A note on merging and the use of TF MERGES & TF MERGE
Have you ever had to do any forensic work on TFS merges, tracking down what you or a member of your team has done? For example, when changes have been merged into a branch and an attempt is made to merge again with the same source and target, TFS may respond with “No changes to merge”. This may be expected, but you might like to see what TFS already knows with regards to which changesets have already been merged. That is just one example of something you may need to investigate. Recently, Philip Kelley from the TFS dev team provided this little write-up on that type of work. I present it now for your reading pleasure. Hopefully it will help with the sleuthing! :-)
-Trev
The way to answer questions like this is with the “tf merges” command and the “tf merge /candidate” command.
“tf merges $/Source/file.txt $/Target/file.txt” asks the question, “What changesets have I already merged from $/Source/file.txt to $/Target/file.txt? What changeset was each merge committed in in the target?” You get output a bit like this.
D:\>tf merges $/Source/File.cs $/Target/File.cs
Changeset Merged in Changeset Author Date
--------- ------------------- -------------------------------- ---------- ----------
437213 500301 REDMOND\asdfasdf 7/19/2008
559688 600202 REDMOND\asdfasdf 10/15/2008
683776 708113 REDMOND\dddddd 1/16/2009
704497 706112 REDMOND\asdfasdf 1/14/2009
714056 727413 REDMOND\dddddd 1/31/2009
786117 788339 REDMOND\asdfasdf 3/17/2009
So here we can see that changeset 437213 to $/Source/File.cs was successfully merged to $/Target/File.cs in changeset 500301 (on 7/19/2008). Etc.

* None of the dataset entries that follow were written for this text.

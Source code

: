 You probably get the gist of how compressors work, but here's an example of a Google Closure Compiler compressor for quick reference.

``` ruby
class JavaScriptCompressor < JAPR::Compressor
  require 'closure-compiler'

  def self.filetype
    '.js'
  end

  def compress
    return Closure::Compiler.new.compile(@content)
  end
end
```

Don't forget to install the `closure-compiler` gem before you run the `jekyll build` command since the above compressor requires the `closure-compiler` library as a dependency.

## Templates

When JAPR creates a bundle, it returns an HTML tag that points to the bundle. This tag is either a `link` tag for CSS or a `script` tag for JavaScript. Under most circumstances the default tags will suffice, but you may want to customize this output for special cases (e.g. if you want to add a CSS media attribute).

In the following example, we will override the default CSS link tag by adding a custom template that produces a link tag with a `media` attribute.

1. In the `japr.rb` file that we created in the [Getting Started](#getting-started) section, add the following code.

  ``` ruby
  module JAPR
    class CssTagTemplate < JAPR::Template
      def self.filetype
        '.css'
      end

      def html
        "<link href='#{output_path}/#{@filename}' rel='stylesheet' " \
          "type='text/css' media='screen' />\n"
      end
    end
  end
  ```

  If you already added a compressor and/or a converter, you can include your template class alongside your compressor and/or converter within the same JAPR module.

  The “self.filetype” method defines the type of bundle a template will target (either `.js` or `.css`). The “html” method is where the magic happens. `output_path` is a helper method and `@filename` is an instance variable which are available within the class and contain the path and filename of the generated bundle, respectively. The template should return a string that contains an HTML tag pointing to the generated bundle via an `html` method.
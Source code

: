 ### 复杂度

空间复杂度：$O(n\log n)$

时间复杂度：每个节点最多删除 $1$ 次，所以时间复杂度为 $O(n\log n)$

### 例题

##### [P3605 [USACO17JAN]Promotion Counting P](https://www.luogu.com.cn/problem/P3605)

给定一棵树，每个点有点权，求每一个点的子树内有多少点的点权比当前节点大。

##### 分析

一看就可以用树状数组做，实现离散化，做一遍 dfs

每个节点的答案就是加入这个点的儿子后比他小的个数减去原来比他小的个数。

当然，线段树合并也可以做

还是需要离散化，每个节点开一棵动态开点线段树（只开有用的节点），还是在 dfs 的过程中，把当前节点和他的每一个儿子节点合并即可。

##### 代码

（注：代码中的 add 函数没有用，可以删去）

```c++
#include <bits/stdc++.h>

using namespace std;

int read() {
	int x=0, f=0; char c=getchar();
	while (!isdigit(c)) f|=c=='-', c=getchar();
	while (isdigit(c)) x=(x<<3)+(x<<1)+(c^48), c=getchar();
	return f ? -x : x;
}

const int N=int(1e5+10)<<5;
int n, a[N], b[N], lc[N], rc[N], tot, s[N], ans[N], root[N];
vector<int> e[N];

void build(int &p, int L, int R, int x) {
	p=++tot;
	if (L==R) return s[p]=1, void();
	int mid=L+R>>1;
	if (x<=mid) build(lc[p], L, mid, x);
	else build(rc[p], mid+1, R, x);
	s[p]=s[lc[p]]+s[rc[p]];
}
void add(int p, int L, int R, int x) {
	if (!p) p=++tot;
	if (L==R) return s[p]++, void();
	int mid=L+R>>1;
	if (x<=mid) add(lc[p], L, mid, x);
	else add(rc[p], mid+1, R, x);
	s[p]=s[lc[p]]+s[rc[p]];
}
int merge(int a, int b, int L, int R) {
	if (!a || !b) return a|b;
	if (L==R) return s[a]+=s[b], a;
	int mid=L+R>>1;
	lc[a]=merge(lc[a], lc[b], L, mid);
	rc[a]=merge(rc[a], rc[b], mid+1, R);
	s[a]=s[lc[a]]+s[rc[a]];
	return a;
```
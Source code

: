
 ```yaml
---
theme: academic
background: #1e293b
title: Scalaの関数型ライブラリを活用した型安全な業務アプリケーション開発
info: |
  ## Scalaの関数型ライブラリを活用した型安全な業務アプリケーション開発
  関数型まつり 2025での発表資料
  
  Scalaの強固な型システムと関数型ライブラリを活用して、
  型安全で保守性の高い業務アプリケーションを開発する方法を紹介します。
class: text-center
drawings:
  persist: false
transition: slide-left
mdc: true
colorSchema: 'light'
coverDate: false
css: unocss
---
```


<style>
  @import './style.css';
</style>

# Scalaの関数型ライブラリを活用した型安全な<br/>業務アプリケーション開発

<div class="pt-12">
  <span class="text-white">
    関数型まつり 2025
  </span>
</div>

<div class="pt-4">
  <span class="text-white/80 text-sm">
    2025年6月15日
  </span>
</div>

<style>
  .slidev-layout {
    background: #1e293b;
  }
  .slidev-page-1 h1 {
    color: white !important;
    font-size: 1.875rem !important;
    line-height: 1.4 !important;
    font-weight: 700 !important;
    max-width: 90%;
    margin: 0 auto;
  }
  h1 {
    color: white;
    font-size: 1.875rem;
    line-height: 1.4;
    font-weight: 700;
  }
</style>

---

“tf merge /candidate $/Source/file.txt $/Target/file.txt” asks the question, “What changesets in the source have I not merged to the target yet – that is, which ones are eligible for merging?” Here again is some sample output.
D:\>tf merge /candidate $/Source/File.cs $/Target/File.cs
Changeset Author Date
--------- -------------------------------- ----------
751713 REDMOND\lalalal 2/20/2009
Here we see a single changeset eligible for merging to the target. If I say “tf merge $/Source/File.cs $/Target/File.cs” then I will see a merge pended which brings this changeset to the target. If I say “tf merge $/Source/File.cs;C700000 $/Target/File.cs” then I am asking for eligible changesets in the range 1-700000 to be merged and 751713 is outside of this range, so I’ll see “No changes to merge.”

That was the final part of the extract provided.